[Task instructions] For each line below with the word "Assesment", write out a copy.

[Records supplied]

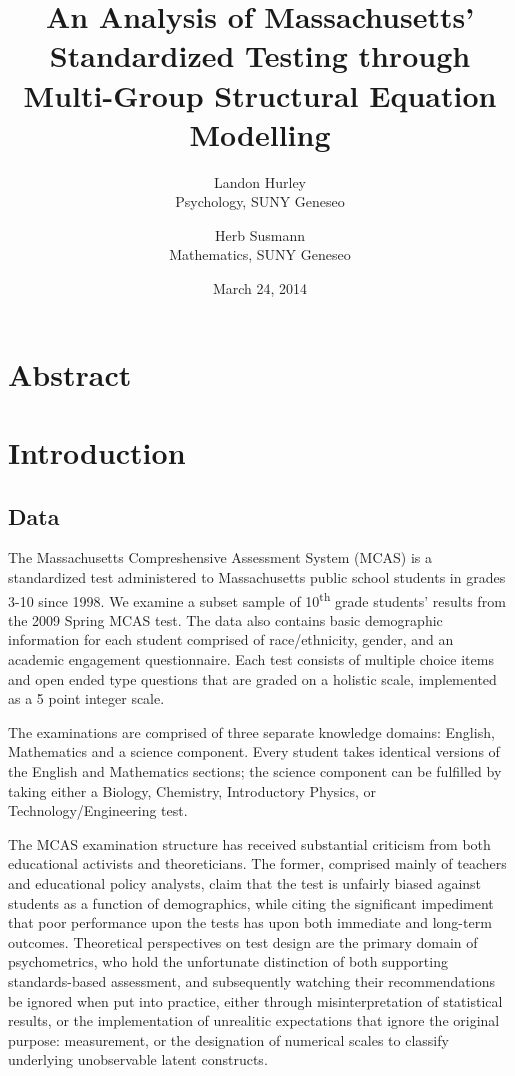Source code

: \documentclass{article}\usepackage[]{graphicx}\usepackage[]{color}
\begin{document}
\title{An Analysis of Massachusetts' Standardized Testing through Multi-Group Structural Equation Modelling}
\date{March 24, 2014}
\author{Landon Hurley\\ Psychology, SUNY Geneseo \and Herb Susmann\\ Mathematics, SUNY Geneseo}

\maketitle

\section{Abstract}

\section{Introduction}

\subsection{Data}

The Massachusetts Compreshensive Assessment System (MCAS) is a standardized test administered to Massachusetts public school students in grades 3-10 since 1998. We examine a subset sample of 10\textsuperscript{th} grade students' results from the 2009 Spring MCAS test. The data also contains basic demographic information for each student comprised of race/ethnicity, gender, and an academic engagement questionnaire. Each test consists of multiple choice items and open ended type questions that are graded on a holistic scale, implemented as a 5 point integer scale. 

The examinations are comprised of three separate knowledge domains: English, Mathematics and a science component. Every student takes identical versions of the English and Mathematics sections; the science component can be fulfilled by taking either a Biology, Chemistry, Introductory Physics, or Technology/Engineering test. \cite{mcas_summary}

The MCAS examination structure has received substantial criticism from both educational activists and theoreticians. The former, comprised mainly of teachers and educational policy analysts, claim that the test is unfairly biased against students as a function of demographics, while citing the significant impediment that poor performance upon the tests has upon both immediate and long-term outcomes. Theoretical perspectives on test design are the primary domain of psychometrics, who hold the unfortunate distinction of both supporting standards-based assessment, and subsequently watching their recommendations be ignored when put into practice, either through misinterpretation of statistical results, or the implementation of unrealitic expectations that ignore the original purpose: measurement, or the designation of numerical scales to classify underlying unobservable latent constructs. 
\end{document}
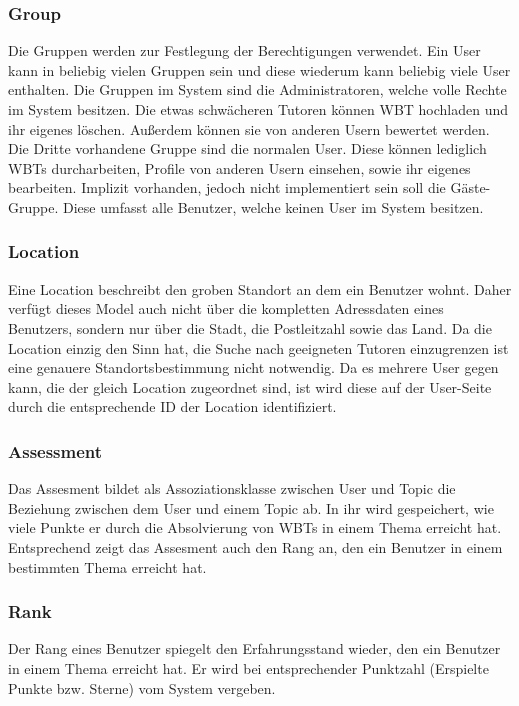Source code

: \subsubsection{Group}
Die Gruppen werden zur Festlegung der Berechtigungen verwendet. Ein User
kann in beliebig vielen Gruppen sein und diese wiederum kann beliebig viele User
enthalten. Die Gruppen im System sind die Administratoren, welche volle Rechte
im System besitzen. Die etwas schwächeren Tutoren können WBT hochladen und ihr
eigenes löschen. Außerdem können sie von anderen Usern bewertet werden. Die
Dritte vorhandene Gruppe sind die normalen User. Diese können lediglich WBTs
durcharbeiten, Profile von anderen Usern einsehen, sowie ihr eigenes bearbeiten.
Implizit vorhanden, jedoch nicht implementiert sein soll die Gäste-Gruppe. Diese
umfasst alle Benutzer, welche keinen User im System besitzen.

\subsubsection{Location}
Eine Location beschreibt den groben Standort an dem ein Benutzer wohnt. Daher
verfügt dieses Model auch nicht über die kompletten Adressdaten eines Benutzers,
sondern nur über die Stadt, die Postleitzahl sowie das Land. Da die Location
einzig den Sinn hat, die Suche nach geeigneten Tutoren einzugrenzen ist eine
genauere Standortsbestimmung nicht notwendig. Da es mehrere User gegen kann, die
der gleich Location zugeordnet sind, ist wird diese auf der User-Seite durch die
entsprechende ID der Location identifiziert. 

\subsubsection{Assessment}
Das Assesment bildet als Assoziationsklasse zwischen User und Topic die
Beziehung zwischen dem User und einem Topic ab. In ihr wird gespeichert, wie
viele Punkte er durch die Absolvierung von WBTs in einem Thema erreicht hat.
Entsprechend zeigt das Assesment auch den Rang an, den ein Benutzer in einem
bestimmten Thema erreicht hat.

\subsubsection{Rank}
Der Rang eines Benutzer spiegelt den Erfahrungsstand wieder, den ein Benutzer in
einem Thema erreicht hat. Er wird bei entsprechender Punktzahl (Erspielte Punkte
bzw. Sterne) vom System vergeben.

[Result for this task]
Das Assesment bildet als Assoziationsklasse zwischen User und Topic die
Entsprechend zeigt das Assesment auch den Rang an, den ein Benutzer in einem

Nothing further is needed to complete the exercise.